For these reasons I’ve never been a fan of the Paris Declaration; it strike’s me as grandiose and (apparently) written with a complete absence of awareness of the problematic nature of two of it’s principles: ‘Ownership’ and ‘Alignment’. Yet country ownership and alignment with the priorities of developing country states are hugely fraught issues: often developing country states are dysfunctional and barely representative of the aspirations of the people they govern. Should they (could they) really have ‘ownership’ of development? Should we (could we) really seek to align aid priorities with their political objectives? On top of that, the tricky business of achieving results is turned in the declaration into something easily solved by managerialism – ‘managing for results’.
The Paris Declaration will fail.
But perhaps that’s not so bad because, for all it’s faults, it is still an improvement on what came before. Importantly, buried within it’s formulations is the establishment of an international norm: that aid ought to be given with the genuine intent to improve development outcomes in developing countries. And, so long as this survives, something important has been achieved. Nations won’t always adhere to the norm. But at least there’s something there for them to be judged against when they fail. Some form of countervailing pressure against too much self-interested giving.

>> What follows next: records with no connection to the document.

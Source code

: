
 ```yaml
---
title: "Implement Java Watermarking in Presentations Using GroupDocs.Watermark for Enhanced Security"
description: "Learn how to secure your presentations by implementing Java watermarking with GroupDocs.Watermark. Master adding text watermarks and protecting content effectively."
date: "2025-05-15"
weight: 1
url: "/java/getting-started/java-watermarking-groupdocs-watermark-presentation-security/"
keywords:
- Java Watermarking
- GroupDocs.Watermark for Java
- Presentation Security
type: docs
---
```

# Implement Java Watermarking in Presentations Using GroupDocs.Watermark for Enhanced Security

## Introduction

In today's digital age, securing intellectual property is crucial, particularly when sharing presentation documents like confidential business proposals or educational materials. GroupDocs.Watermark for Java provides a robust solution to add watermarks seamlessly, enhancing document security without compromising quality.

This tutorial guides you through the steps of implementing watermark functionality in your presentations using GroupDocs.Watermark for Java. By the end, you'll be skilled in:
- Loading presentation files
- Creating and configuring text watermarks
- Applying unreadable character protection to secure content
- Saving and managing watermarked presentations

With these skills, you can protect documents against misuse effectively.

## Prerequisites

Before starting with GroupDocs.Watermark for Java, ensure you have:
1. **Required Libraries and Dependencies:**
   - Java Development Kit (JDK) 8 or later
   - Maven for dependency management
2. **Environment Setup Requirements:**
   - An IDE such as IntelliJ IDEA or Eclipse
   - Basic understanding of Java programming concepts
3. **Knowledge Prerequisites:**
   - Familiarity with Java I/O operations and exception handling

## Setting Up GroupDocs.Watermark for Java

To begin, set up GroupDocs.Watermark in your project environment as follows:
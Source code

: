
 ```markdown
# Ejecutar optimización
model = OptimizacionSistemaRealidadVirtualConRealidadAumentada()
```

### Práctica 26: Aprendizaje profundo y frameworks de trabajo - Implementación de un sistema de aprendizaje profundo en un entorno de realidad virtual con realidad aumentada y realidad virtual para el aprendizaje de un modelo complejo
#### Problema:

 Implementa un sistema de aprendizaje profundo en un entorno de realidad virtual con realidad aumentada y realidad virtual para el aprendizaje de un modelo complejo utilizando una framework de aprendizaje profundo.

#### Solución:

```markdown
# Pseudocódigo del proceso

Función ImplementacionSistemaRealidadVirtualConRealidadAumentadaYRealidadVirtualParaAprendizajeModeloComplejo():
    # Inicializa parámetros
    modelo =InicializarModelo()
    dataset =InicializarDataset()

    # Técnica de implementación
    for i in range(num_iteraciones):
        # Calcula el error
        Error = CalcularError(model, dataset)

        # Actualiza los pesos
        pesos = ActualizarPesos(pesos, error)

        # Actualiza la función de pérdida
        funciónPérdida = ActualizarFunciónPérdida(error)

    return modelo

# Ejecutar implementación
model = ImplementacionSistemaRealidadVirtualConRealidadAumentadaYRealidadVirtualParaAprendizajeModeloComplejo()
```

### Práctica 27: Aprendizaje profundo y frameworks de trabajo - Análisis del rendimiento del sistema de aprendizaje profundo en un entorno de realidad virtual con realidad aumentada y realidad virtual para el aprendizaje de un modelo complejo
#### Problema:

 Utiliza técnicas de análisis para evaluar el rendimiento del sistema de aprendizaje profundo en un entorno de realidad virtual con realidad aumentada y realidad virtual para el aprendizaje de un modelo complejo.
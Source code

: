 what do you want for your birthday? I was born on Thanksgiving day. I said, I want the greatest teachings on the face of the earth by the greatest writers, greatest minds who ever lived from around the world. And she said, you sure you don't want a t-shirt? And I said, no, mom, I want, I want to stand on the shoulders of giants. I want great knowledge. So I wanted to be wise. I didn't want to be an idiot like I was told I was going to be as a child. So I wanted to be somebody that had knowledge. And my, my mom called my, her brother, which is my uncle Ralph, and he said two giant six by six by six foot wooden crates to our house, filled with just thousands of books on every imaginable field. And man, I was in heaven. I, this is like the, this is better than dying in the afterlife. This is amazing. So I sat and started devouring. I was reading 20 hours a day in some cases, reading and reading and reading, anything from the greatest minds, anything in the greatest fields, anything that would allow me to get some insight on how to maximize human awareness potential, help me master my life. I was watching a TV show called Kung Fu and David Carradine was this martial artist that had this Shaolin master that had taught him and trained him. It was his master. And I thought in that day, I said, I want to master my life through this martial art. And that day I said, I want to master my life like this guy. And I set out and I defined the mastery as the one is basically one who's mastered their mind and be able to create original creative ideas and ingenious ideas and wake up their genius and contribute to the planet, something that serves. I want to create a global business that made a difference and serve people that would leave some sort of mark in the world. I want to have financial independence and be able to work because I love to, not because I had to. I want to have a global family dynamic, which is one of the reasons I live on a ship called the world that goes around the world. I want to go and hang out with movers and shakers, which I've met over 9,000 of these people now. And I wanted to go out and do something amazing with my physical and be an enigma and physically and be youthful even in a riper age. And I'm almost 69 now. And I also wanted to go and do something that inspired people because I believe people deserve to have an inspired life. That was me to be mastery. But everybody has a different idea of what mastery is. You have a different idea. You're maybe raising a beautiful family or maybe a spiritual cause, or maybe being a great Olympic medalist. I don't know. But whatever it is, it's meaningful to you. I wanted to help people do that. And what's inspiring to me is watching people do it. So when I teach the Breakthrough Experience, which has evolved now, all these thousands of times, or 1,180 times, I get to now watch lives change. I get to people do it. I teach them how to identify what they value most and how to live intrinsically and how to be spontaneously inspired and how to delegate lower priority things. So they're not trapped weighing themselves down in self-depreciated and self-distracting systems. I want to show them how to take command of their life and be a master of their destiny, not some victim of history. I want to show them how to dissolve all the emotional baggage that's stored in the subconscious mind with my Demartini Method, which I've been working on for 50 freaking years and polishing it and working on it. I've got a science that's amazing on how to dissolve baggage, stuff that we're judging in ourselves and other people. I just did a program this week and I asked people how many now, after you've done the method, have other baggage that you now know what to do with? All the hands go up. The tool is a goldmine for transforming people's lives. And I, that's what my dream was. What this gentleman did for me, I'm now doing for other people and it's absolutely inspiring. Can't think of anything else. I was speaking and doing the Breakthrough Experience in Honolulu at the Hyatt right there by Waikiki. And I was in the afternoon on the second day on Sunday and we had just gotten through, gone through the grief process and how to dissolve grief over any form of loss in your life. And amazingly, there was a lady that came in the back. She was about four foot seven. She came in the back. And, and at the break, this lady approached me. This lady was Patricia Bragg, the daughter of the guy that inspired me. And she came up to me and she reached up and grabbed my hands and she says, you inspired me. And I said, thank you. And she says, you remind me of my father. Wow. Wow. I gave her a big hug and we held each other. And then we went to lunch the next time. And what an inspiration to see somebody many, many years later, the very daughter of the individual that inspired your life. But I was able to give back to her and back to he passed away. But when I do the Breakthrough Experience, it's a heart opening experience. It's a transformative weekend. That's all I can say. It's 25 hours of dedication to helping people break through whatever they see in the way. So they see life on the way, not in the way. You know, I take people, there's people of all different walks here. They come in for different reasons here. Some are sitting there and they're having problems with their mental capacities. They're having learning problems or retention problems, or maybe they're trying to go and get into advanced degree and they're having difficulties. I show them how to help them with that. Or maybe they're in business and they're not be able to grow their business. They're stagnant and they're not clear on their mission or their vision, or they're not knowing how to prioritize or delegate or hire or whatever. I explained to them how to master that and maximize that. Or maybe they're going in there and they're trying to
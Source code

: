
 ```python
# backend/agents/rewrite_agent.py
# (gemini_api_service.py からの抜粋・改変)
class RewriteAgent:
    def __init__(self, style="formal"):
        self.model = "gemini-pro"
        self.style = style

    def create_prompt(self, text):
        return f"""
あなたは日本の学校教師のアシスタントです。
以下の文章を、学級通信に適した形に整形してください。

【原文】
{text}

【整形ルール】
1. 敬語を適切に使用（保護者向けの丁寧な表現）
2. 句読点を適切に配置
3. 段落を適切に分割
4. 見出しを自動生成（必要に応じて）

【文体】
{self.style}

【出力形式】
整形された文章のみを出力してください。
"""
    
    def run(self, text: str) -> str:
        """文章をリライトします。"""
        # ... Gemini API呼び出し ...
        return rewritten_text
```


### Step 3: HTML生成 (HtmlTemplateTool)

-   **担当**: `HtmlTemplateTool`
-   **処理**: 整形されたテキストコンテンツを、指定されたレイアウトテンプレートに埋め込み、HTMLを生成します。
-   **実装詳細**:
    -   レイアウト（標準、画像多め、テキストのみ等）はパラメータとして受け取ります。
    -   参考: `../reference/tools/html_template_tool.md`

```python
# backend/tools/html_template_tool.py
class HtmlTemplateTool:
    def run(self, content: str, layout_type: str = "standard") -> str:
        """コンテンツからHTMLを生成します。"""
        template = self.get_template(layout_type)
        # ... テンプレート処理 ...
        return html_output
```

Moreover, once Paris has failed hopefully people will think more carefully about success in aid. And about placing some more pragmatic structures on top of the Declaration’s ethos.
That really would be an achievement – and I think it’s already happening.
The most important implication for donors is to make the country context their starting point, not the promotion of a particular donor-led agenda.
In the complicated world of aid that’s progress.